Remember when I wrote about The Collection’s splendafrickinriffable album The Art of Dying? (Well I don’t care. (That’s what hyperlinks are for. (Forgetful punks.))) The band were so kind as to add The Harmonium Project to their tour last spring — a non-profit music venue full of world-changing potential that my friends and I run in Steubenville, OH.
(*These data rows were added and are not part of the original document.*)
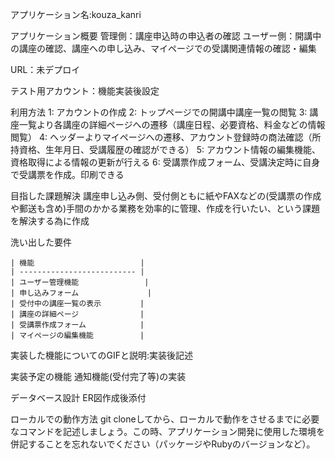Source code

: アプリケーション名:kouza_kanri

アプリケーション概要
管理側：講座申込時の申込者の確認
ユーザー側：開講中の講座の確認、講座への申し込み、マイページでの受講関連情報の確認・編集

URL：未デプロイ

テスト用アカウント：機能実装後設定

利用方法
1: アカウントの作成
2: トップページでの開講中講座一覧の閲覧
3: 講座一覧より各講座の詳細ページへの遷移（講座日程、必要資格、料金などの情報閲覧）
4: ヘッダーよりマイページへの遷移、アカウント登録時の商法確認（所持資格、生年月日、受講履歴の確認ができる）
5: アカウント情報の編集機能、資格取得による情報の更新が行える
6: 受講票作成フォーム、受講決定時に自身で受講票を作成。印刷できる

目指した課題解決
講座申し込み側、受付側ともに紙やFAXなどの(受講票の作成や郵送も含め)手間のかかる業務を効率的に管理、作成を行いたい、という課題を解決する為に作成

洗い出した要件
```
| 機能                   　   | 
| -------------------------- | 
| ユーザー管理機能      　       | 
| 申し込みフォーム            　　|  
| 受付中の講座一覧の表示      　 | 
| 講座の詳細ページ            　| 
| 受講票作成フォーム            | 
| マイページの編集機能       　　| 

```
実装した機能についてのGIFと説明:実装後記述

実装予定の機能	通知機能(受付完了等)の実装

データベース設計	ER図作成後添付

ローカルでの動作方法	git cloneしてから、ローカルで動作をさせるまでに必要なコマンドを記述しましょう。この時、アプリケーション開発に使用した環境を併記することを忘れないでください（パッケージやRubyのバージョンなど）。
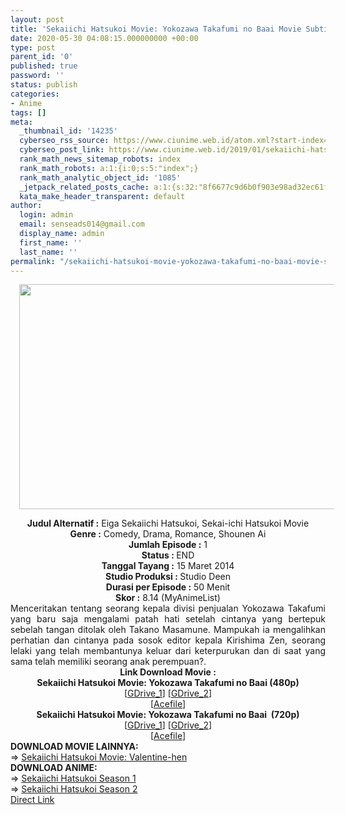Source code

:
 ```yaml
---
layout: post
title: 'Sekaiichi Hatsukoi Movie: Yokozawa Takafumi no Baai Movie Subtitle Indonesia'
date: 2020-05-30 04:08:15.000000000 +00:00
type: post
parent_id: '0'
published: true
password: ''
status: publish
categories:
- Anime
tags: []
meta:
  _thumbnail_id: '14235'
  cyberseo_rss_source: https://www.ciunime.web.id/atom.xml?start-index=451&max-results=150
  cyberseo_post_link: https://www.ciunime.web.id/2019/01/sekaiichi-hatsukoi-movie-yokozawa.html
  rank_math_news_sitemap_robots: index
  rank_math_robots: a:1:{i:0;s:5:"index";}
  rank_math_analytic_object_id: '1085'
  _jetpack_related_posts_cache: a:1:{s:32:"8f6677c9d6b0f903e98ad32ec61f8deb";a:2:{s:7:"expires";i:1653488493;s:7:"payload";a:3:{i:0;a:1:{s:2:"id";i:26017;}i:1;a:1:{s:2:"id";i:26019;}i:2;a:1:{s:2:"id";i:26021;}}}}
  kata_make_header_transparent: default
author:
  login: admin
  email: senseads014@gmail.com
  display_name: admin
  first_name: ''
  last_name: ''
permalink: "/sekaiichi-hatsukoi-movie-yokozawa-takafumi-no-baai-movie-subtitle-indonesia/"
---
```

<div class="separator" style="clear: both; text-align: center;"><a href="https://1.bp.blogspot.com/-gHcIrPrHnw0/XE_2waJNxuI/AAAAAAAAI7E/KeFQdLclre4nT3TevdnODXZv31nIc43igCPcBGAYYCw/s1600/Sekaiichi%2BHatsukoi%2BMovie%2B-%2BYokozawa%2BTakafumi%2Bno%2BBaai.jpg" imageanchor="1" style="margin-left: 1em; margin-right: 1em;"><img border="0" data-original-height="720" data-original-width="1280" height="360" src="{{ site.baseurl }}/assets/2020/05/Sekaiichi%2BHatsukoi%2BMovie%2B-%2BYokozawa%2BTakafumi%2Bno%2BBaai.jpg" width="640" /></a></div>
<p>
<div style="text-align: center;"><b>Judul</b><b><b> Alternatif </b>:</b> Eiga Sekaiichi Hatsukoi, Sekai-ichi Hatsukoi Movie</div>
<div style="text-align: center;"><b><b>Genre :</b></b> Comedy, Drama, Romance, Shounen Ai</div>
<div style="text-align: center;"><b>Jumlah Episode :</b> 1<br /><b>Status :&nbsp;</b>END<br /><b>Tanggal Tayang :</b> 15 Maret 2014<br /><b>Studio Produksi : </b>Studio Deen<br /><b>Durasi per Episode :</b> 50 Menit</div>
<div style="text-align: center;"><b>Skor :</b> 8.14 (MyAnimeList)</div>
<div style="text-align: center;"></div>
<div style="text-align: justify;">Menceritakan tentang seorang kepala divisi penjualan Yokozawa Takafumi yang baru saja mengalami patah hati setelah cintanya yang bertepuk sebelah tangan ditolak oleh Takano Masamune. Mampukah ia mengalihkan perhatian dan cintanya pada sosok editor kepala Kirishima Zen, seorang lelaki yang telah membantunya keluar dari keterpurukan dan di saat yang sama telah memiliki seorang anak perempuan?.</div>
<div style="text-align: justify;"></div>
<div style="text-align: justify;"></div>
<div style="text-align: center;"><b>Link Download Movie :</b></div>
<div style="text-align: center;">
<div style="text-align: center;"><b>Sekaiichi Hatsukoi Movie: Yokozawa Takafumi no Baai (480p)</b></div>
</div>
<div style="text-align: center;">[<a href="https://drive.google.com/uc?id=181DJEA6AdQERMoKn0YbnufreGSl7uHAO" target="_blank" rel="noopener">GDrive_1</a>] [<a href="https://drive.google.com/uc?id=1yBX2_mq8DslmbEfH1lOOvEYtVor3XnxJ" target="_blank" rel="noopener">GDrive_2</a>]<br />[<a href="https://acefile.co/f/9390108/kusonime-sekaiichi_hatsukoi_movie_-_yokozawa_takafumi_no_baai_480p-rar" target="_blank" rel="noopener">Acefile</a>]</div>
<div style="text-align: center;"><b>Sekaiichi Hatsukoi Movie: Yokozawa Takafumi no Baai&nbsp; (720p)</b><br />[<a href="https://drive.google.com/uc?id=1MBWBGJBqbTSOOuCKgKEiLx0QYM8-21z8" target="_blank" rel="noopener">GDrive_1</a>] [<a href="https://drive.google.com/uc?id=1S7NRUXbVnCuuY9G_aUbWgLqzFRJt4iBP" target="_blank" rel="noopener">GDrive_2</a>]<br />[<a href="https://acefile.co/f/9390109/kusonime-sekaiichi_hatsukoi_movie_-_yokozawa_takafumi_no_baai_720p-rar" target="_blank" rel="noopener">Acefile</a>]
<div style="text-align: left;"></div>
<div style="text-align: left;">
<div style="text-align: left;"><b>DOWNLOAD MOVIE&nbsp;</b><b>LAINNYA</b><b>:</b></div>
<div style="text-align: left;"></div>
<div style="text-align: left;">=&gt;&nbsp;<a href="https://www.ciunime.web.id/2019/01/sekaiichi-hatsukoi-movie-valentine-hen.html" target="_blank" rel="noopener">Sekaiichi Hatsukoi Movie: Valentine-hen</a></div>
<div style="text-align: left;"></div>
</div>
<div style="text-align: left;"><b>DOWNLOAD ANIME:</b></div>
<div style="text-align: left;">=&gt;&nbsp;<a href="https://www.ciunime.web.id/2019/07/sekaiichi-hatsukoi-season-1-episode-01.html" target="_blank" rel="noopener">Sekaiichi Hatsukoi Season 1</a></div>
<div style="text-align: left;">=&gt;&nbsp;<a href="https://www.ciunime.web.id/2019/07/sekaiichi-hatsukoi-season-2-episode-01.html" target="_blank" rel="noopener">Sekaiichi Hatsukoi Season 2</a></div>
<div style="text-align: left;"></div>
</div>
<link rel="stylesheet" href="https://cdnjs.cloudflare.com/ajax/libs/font-awesome/4.7.0/css/font-awesome.min.css" />
<div class="divbtn"> <a href="https://handymansurrender.com/fihup8buzv?key=94550f7ce39444073321dde3b8782f97" class="btn"><i class="fa fa-download"></i> Direct Link</a> </div>
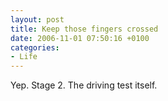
 ```yaml
---
layout: post
title: Keep those fingers crossed
date: 2006-11-01 07:50:16 +0100
categories:
- Life
---
```

Yep. Stage 2. The driving test itself.
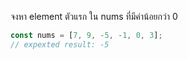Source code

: จงหา element ตัวแรก ใน nums ที่มีค่าน้อยกว่า 0

```js
const nums = [7, 9, -5, -1, 0, 3];
// expexted result: -5
```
They murdered the stage. We ate pancakes, Hope (clarinet) stole my copy of Kierkegaard’s Fear and Trembling (the address I wrote on the inside front-cover isn’t mine anymore, you’ll never be able to send it back, whatever, just keep it, it’s not like it’s one of the best books ever) and I maybe-too-enthusiastically proselytized David Wimbish (frontman) with a copy of The Little Flowers of St. Francis. (Also, Hayden (bass) really likes Carlos Rossi, and Tim (drums) knows too much about Ancient Jewish history.) We were all made the better for the encounter. In the midst of all this, the band recorded a video session for us in the top floor of our being-restored building — because when you’re exploding with kindness and solidarity, why the hell not.The lyrics are perfect. I hope you enjoy it so much, you pop a mind-grape:
And then I hope you share it, and tell your millionaire friends to donate their children’s inheritance to The Harmonium Project via our nifty donate button.
Video credit goes to Paper Lantern Productions, whose main man is working with Dynamic Catholic this summer, and whose media work is just better than yours — seriously, they get to take pictures of Shakey Graves and twenty one pilots and pretty people getting married while we just eat cheetos and send snapchats of our best impression of a human thumb.
Wimbish, by the byes, has a heartbreakingly good EP entitled “On Separation.” You should give it a gander, or 12.